Gather the lines below that include the string "logic", copying each in full.

- _Rendered images with source text_:
··········

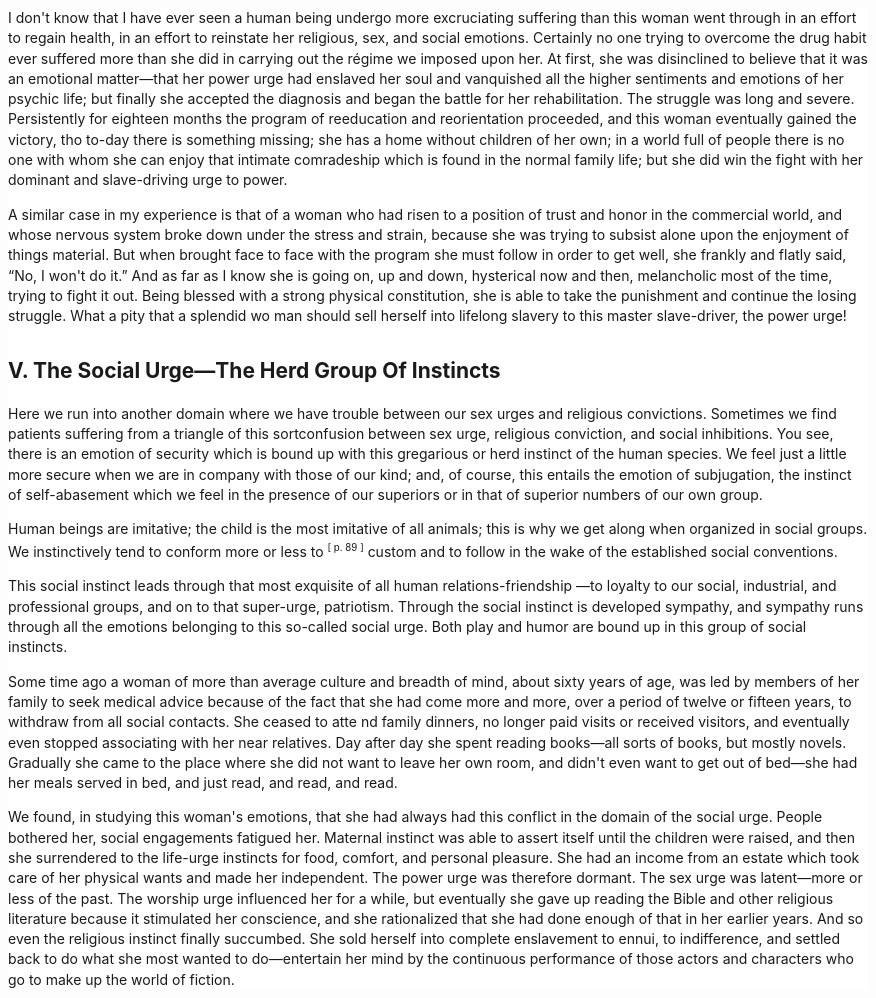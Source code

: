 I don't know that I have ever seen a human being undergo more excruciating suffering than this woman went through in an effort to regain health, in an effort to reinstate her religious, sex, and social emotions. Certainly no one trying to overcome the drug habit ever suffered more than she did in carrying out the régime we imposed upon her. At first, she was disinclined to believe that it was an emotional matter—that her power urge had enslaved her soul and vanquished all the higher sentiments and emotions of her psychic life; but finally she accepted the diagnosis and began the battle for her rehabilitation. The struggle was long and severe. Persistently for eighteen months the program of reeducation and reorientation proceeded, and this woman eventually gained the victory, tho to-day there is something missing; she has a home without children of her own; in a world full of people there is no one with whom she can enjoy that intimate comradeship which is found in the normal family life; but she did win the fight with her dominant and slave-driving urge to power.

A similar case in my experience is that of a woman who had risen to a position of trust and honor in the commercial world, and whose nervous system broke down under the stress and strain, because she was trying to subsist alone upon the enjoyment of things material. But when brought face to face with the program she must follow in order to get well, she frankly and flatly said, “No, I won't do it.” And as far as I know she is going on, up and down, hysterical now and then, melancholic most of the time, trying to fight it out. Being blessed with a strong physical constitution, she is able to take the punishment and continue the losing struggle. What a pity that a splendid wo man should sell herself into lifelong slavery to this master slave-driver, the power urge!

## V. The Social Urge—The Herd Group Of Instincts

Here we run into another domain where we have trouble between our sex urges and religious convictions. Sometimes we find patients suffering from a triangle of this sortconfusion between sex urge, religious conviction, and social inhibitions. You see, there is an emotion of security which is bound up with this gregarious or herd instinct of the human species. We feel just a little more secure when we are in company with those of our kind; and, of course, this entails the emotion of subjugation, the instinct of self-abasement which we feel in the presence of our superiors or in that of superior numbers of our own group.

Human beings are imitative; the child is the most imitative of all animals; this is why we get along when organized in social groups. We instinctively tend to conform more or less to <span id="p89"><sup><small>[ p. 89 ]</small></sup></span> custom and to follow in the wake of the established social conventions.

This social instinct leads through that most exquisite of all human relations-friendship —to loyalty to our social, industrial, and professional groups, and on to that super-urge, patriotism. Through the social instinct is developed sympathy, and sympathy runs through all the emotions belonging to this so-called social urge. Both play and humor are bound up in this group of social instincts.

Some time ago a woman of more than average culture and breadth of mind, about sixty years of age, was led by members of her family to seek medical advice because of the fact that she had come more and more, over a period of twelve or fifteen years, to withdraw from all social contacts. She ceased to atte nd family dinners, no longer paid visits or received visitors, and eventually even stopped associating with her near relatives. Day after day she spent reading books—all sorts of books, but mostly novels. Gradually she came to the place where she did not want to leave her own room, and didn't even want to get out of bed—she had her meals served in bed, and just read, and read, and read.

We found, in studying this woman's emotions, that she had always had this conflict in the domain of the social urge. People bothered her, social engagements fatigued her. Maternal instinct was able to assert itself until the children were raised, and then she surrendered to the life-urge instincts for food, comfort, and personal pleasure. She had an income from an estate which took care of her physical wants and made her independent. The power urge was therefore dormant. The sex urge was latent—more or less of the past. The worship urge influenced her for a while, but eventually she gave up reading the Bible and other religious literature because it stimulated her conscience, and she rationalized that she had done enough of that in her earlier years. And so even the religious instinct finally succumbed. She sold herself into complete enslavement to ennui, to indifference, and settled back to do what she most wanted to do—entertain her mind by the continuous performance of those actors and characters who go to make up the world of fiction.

··········

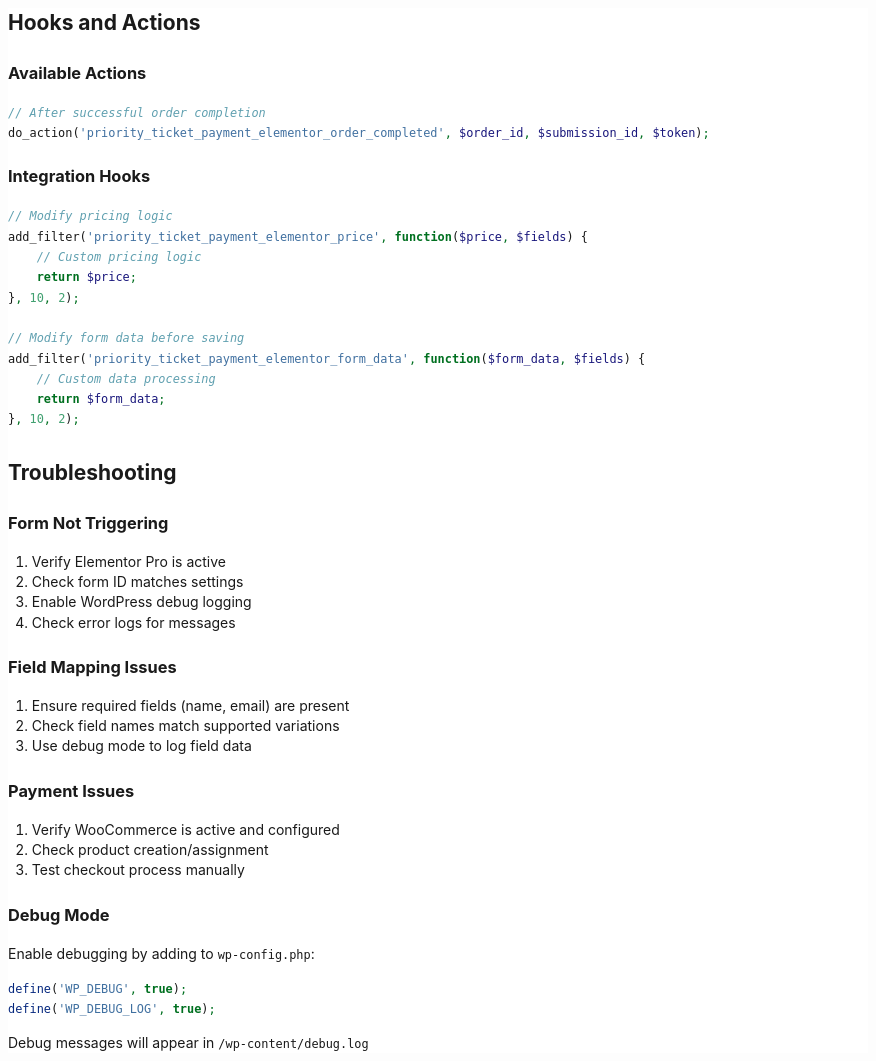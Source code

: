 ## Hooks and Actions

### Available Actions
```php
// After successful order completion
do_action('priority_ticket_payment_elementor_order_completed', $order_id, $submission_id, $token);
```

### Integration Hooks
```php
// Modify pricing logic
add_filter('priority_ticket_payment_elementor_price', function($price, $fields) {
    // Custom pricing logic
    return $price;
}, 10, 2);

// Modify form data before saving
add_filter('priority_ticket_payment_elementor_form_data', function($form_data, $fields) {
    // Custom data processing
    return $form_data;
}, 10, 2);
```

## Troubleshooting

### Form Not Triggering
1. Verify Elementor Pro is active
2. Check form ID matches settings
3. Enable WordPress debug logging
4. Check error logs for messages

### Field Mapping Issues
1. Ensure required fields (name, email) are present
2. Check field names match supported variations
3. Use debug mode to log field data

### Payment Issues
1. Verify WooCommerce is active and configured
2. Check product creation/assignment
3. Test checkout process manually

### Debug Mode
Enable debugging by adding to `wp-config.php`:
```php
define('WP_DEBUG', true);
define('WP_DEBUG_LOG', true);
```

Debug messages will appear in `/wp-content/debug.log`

··········

- _SOLUTION FOR THIS PROBLEM_:
// Modify pricing logic
    // Custom pricing logic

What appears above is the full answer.